TASK STATEMENT: Apart from the pictures, please restate every entry below exactly.

(Collected data)
§

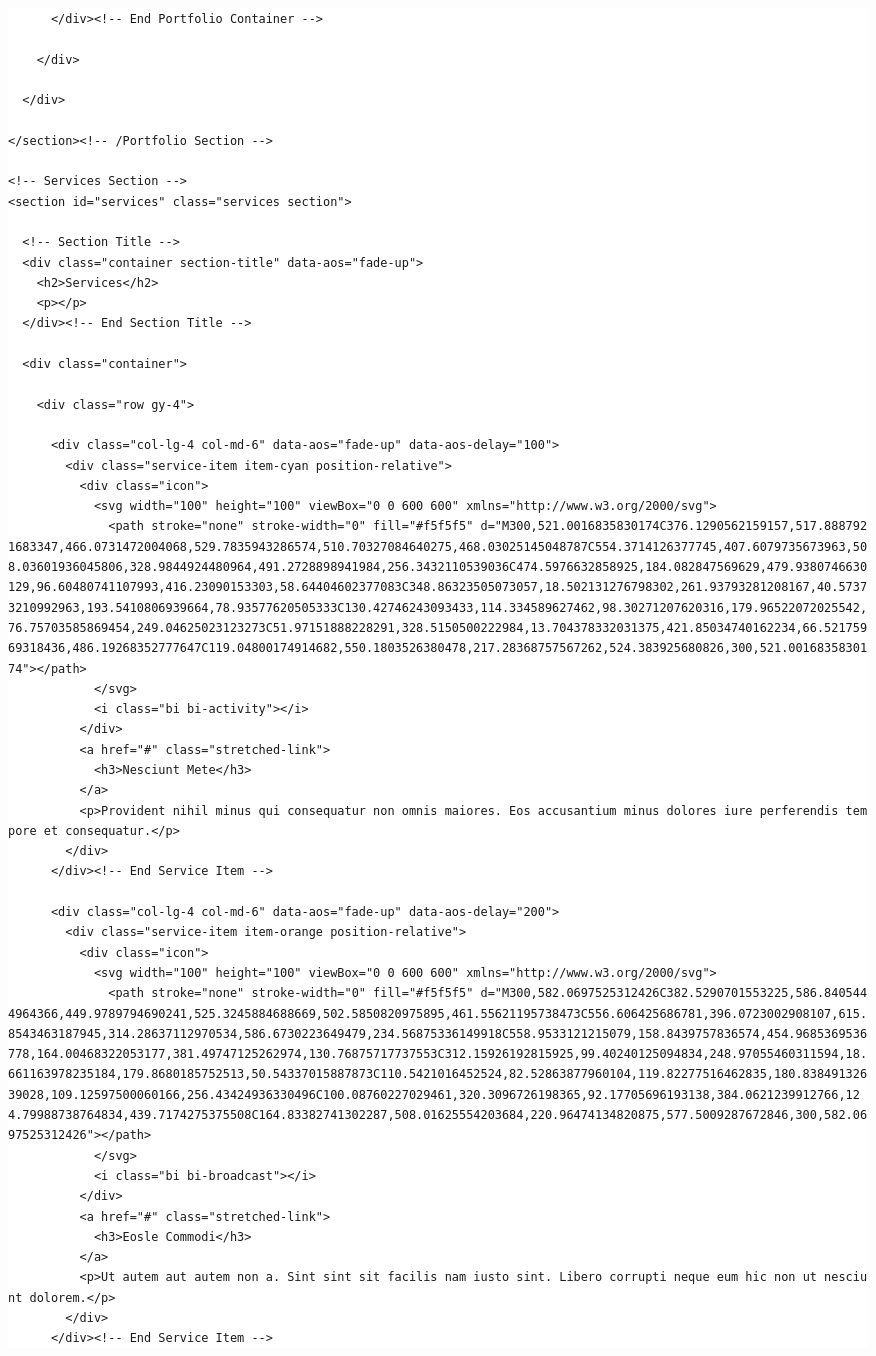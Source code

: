           </div><!-- End Portfolio Container -->

        </div>

      </div>

    </section><!-- /Portfolio Section -->

    <!-- Services Section -->
    <section id="services" class="services section">

      <!-- Section Title -->
      <div class="container section-title" data-aos="fade-up">
        <h2>Services</h2>
        <p></p>
      </div><!-- End Section Title -->

      <div class="container">

        <div class="row gy-4">

          <div class="col-lg-4 col-md-6" data-aos="fade-up" data-aos-delay="100">
            <div class="service-item item-cyan position-relative">
              <div class="icon">
                <svg width="100" height="100" viewBox="0 0 600 600" xmlns="http://www.w3.org/2000/svg">
                  <path stroke="none" stroke-width="0" fill="#f5f5f5" d="M300,521.0016835830174C376.1290562159157,517.8887921683347,466.0731472004068,529.7835943286574,510.70327084640275,468.03025145048787C554.3714126377745,407.6079735673963,508.03601936045806,328.9844924480964,491.2728898941984,256.3432110539036C474.5976632858925,184.082847569629,479.9380746630129,96.60480741107993,416.23090153303,58.64404602377083C348.86323505073057,18.502131276798302,261.93793281208167,40.57373210992963,193.5410806939664,78.93577620505333C130.42746243093433,114.334589627462,98.30271207620316,179.96522072025542,76.75703585869454,249.04625023123273C51.97151888228291,328.5150500222984,13.704378332031375,421.85034740162234,66.52175969318436,486.19268352777647C119.04800174914682,550.1803526380478,217.28368757567262,524.383925680826,300,521.0016835830174"></path>
                </svg>
                <i class="bi bi-activity"></i>
              </div>
              <a href="#" class="stretched-link">
                <h3>Nesciunt Mete</h3>
              </a>
              <p>Provident nihil minus qui consequatur non omnis maiores. Eos accusantium minus dolores iure perferendis tempore et consequatur.</p>
            </div>
          </div><!-- End Service Item -->

          <div class="col-lg-4 col-md-6" data-aos="fade-up" data-aos-delay="200">
            <div class="service-item item-orange position-relative">
              <div class="icon">
                <svg width="100" height="100" viewBox="0 0 600 600" xmlns="http://www.w3.org/2000/svg">
                  <path stroke="none" stroke-width="0" fill="#f5f5f5" d="M300,582.0697525312426C382.5290701553225,586.8405444964366,449.9789794690241,525.3245884688669,502.5850820975895,461.55621195738473C556.606425686781,396.0723002908107,615.8543463187945,314.28637112970534,586.6730223649479,234.56875336149918C558.9533121215079,158.8439757836574,454.9685369536778,164.00468322053177,381.49747125262974,130.76875717737553C312.15926192815925,99.40240125094834,248.97055460311594,18.661163978235184,179.8680185752513,50.54337015887873C110.5421016452524,82.52863877960104,119.82277516462835,180.83849132639028,109.12597500060166,256.43424936330496C100.08760227029461,320.3096726198365,92.17705696193138,384.0621239912766,124.79988738764834,439.7174275375508C164.83382741302287,508.01625554203684,220.96474134820875,577.5009287672846,300,582.0697525312426"></path>
                </svg>
                <i class="bi bi-broadcast"></i>
              </div>
              <a href="#" class="stretched-link">
                <h3>Eosle Commodi</h3>
              </a>
              <p>Ut autem aut autem non a. Sint sint sit facilis nam iusto sint. Libero corrupti neque eum hic non ut nesciunt dolorem.</p>
            </div>
          </div><!-- End Service Item -->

§

YOUR SOLUTION:
Source code

:           </div><!-- End Portfolio Container -->

        </div>

      </div>

    </section><!-- /Portfolio Section -->

    <!-- Services Section -->
    <section id="services" class="services section">

      <!-- Section Title -->
      <div class="container section-title" data-aos="fade-up">
        <h2>Services</h2>
        <p></p>
      </div><!-- End Section Title -->

      <div class="container">

        <div class="row gy-4">

          <div class="col-lg-4 col-md-6" data-aos="fade-up" data-aos-delay="100">
            <div class="service-item item-cyan position-relative">
              <div class="icon">
                <svg width="100" height="100" viewBox="0 0 600 600" xmlns="http://www.w3.org/2000/svg">
                  <path stroke="none" stroke-width="0" fill="#f5f5f5" d="M300,521.0016835830174C376.1290562159157,517.8887921683347,466.0731472004068,529.7835943286574,510.70327084640275,468.03025145048787C554.3714126377745,407.6079735673963,508.03601936045806,328.9844924480964,491.2728898941984,256.3432110539036C474.5976632858925,184.082847569629,479.9380746630129,96.60480741107993,416.23090153303,58.64404602377083C348.86323505073057,18.502131276798302,261.93793281208167,40.57373210992963,193.5410806939664,78.93577620505333C130.42746243093433,114.334589627462,98.30271207620316,179.96522072025542,76.75703585869454,249.04625023123273C51.97151888228291,328.5150500222984,13.704378332031375,421.85034740162234,66.52175969318436,486.19268352777647C119.04800174914682,550.1803526380478,217.28368757567262,524.383925680826,300,521.0016835830174"></path>
                </svg>
                <i class="bi bi-activity"></i>
              </div>
              <a href="#" class="stretched-link">
                <h3>Nesciunt Mete</h3>
              </a>
              <p>Provident nihil minus qui consequatur non omnis maiores. Eos accusantium minus dolores iure perferendis tempore et consequatur.</p>
            </div>
          </div><!-- End Service Item -->

          <div class="col-lg-4 col-md-6" data-aos="fade-up" data-aos-delay="200">
            <div class="service-item item-orange position-relative">
              <div class="icon">
                <svg width="100" height="100" viewBox="0 0 600 600" xmlns="http://www.w3.org/2000/svg">
                  <path stroke="none" stroke-width="0" fill="#f5f5f5" d="M300,582.0697525312426C382.5290701553225,586.8405444964366,449.9789794690241,525.3245884688669,502.5850820975895,461.55621195738473C556.606425686781,396.0723002908107,615.8543463187945,314.28637112970534,586.6730223649479,234.56875336149918C558.9533121215079,158.8439757836574,454.9685369536778,164.00468322053177,381.49747125262974,130.76875717737553C312.15926192815925,99.40240125094834,248.97055460311594,18.661163978235184,179.8680185752513,50.54337015887873C110.5421016452524,82.52863877960104,119.82277516462835,180.83849132639028,109.12597500060166,256.43424936330496C100.08760227029461,320.3096726198365,92.17705696193138,384.0621239912766,124.79988738764834,439.7174275375508C164.83382741302287,508.01625554203684,220.96474134820875,577.5009287672846,300,582.0697525312426"></path>
                </svg>
                <i class="bi bi-broadcast"></i>
              </div>
              <a href="#" class="stretched-link">
                <h3>Eosle Commodi</h3>
              </a>
              <p>Ut autem aut autem non a. Sint sint sit facilis nam iusto sint. Libero corrupti neque eum hic non ut nesciunt dolorem.</p>
            </div>
          </div><!-- End Service Item -->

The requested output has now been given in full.